Take the lines of the data below from the very first through the line containing "v hlavním skriptu." and output them exactly, pictures excluded.

── Source material ──

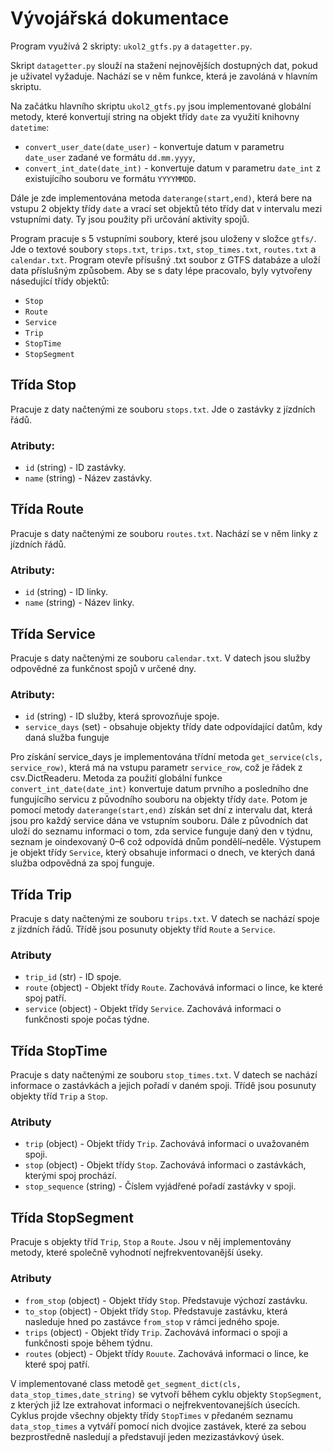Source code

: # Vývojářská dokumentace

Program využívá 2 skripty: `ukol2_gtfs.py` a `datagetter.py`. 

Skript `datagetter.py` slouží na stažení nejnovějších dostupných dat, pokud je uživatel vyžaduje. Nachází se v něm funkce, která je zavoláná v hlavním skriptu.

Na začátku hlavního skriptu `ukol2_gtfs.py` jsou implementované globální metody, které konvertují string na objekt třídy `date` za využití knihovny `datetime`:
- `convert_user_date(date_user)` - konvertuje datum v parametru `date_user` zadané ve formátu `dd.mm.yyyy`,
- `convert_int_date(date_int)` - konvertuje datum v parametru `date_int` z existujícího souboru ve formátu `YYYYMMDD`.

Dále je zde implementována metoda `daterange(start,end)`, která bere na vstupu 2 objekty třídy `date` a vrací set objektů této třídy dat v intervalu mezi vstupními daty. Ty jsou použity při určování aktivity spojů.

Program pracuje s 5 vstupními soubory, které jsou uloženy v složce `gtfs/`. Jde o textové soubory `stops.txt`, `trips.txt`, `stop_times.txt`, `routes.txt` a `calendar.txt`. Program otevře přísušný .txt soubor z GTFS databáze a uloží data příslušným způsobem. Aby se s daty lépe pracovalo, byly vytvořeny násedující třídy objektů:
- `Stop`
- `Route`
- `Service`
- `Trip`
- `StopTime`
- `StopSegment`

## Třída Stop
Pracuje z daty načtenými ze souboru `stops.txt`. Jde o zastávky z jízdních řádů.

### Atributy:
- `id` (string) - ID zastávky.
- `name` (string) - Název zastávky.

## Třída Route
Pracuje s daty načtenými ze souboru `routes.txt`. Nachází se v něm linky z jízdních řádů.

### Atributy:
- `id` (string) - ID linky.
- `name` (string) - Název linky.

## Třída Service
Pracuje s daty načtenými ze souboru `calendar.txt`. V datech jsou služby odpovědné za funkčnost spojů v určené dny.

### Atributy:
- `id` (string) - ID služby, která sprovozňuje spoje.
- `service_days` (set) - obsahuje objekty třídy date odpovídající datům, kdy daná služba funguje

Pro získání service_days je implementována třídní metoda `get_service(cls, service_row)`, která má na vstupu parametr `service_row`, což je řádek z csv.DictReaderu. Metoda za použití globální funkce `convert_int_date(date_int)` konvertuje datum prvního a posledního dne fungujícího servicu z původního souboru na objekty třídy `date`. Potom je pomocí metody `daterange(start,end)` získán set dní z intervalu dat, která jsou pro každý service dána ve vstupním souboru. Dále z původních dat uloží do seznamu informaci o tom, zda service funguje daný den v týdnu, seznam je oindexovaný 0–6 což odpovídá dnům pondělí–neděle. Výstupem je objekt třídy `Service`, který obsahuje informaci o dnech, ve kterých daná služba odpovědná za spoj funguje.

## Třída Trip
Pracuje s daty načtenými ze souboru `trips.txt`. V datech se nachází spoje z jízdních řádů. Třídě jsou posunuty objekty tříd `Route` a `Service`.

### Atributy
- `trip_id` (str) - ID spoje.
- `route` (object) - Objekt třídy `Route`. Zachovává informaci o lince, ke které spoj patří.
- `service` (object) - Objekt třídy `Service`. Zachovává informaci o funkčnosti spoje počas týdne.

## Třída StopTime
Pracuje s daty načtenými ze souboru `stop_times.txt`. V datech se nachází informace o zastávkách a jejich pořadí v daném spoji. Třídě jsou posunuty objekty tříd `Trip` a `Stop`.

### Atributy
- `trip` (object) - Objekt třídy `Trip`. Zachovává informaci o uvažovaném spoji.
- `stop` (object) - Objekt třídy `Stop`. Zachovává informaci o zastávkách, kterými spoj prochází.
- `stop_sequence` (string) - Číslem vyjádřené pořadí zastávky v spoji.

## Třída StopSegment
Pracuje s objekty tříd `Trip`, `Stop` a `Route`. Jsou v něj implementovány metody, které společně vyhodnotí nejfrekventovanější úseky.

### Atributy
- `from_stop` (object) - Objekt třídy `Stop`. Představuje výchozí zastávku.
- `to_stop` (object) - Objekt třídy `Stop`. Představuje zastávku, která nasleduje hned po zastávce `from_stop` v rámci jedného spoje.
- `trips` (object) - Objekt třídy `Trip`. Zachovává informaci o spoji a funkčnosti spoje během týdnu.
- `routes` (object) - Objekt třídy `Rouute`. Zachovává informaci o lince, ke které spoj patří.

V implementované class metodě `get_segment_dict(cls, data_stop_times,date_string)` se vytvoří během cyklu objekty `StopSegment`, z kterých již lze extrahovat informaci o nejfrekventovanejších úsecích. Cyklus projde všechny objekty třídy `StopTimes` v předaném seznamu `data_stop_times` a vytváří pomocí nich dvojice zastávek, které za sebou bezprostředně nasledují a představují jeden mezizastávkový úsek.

───

Answer area.
Source code

: # Vývojářská dokumentace

Program využívá 2 skripty: `ukol2_gtfs.py` a `datagetter.py`. 

Skript `datagetter.py` slouží na stažení nejnovějších dostupných dat, pokud je uživatel vyžaduje. Nachází se v něm funkce, která je zavoláná v hlavním skriptu.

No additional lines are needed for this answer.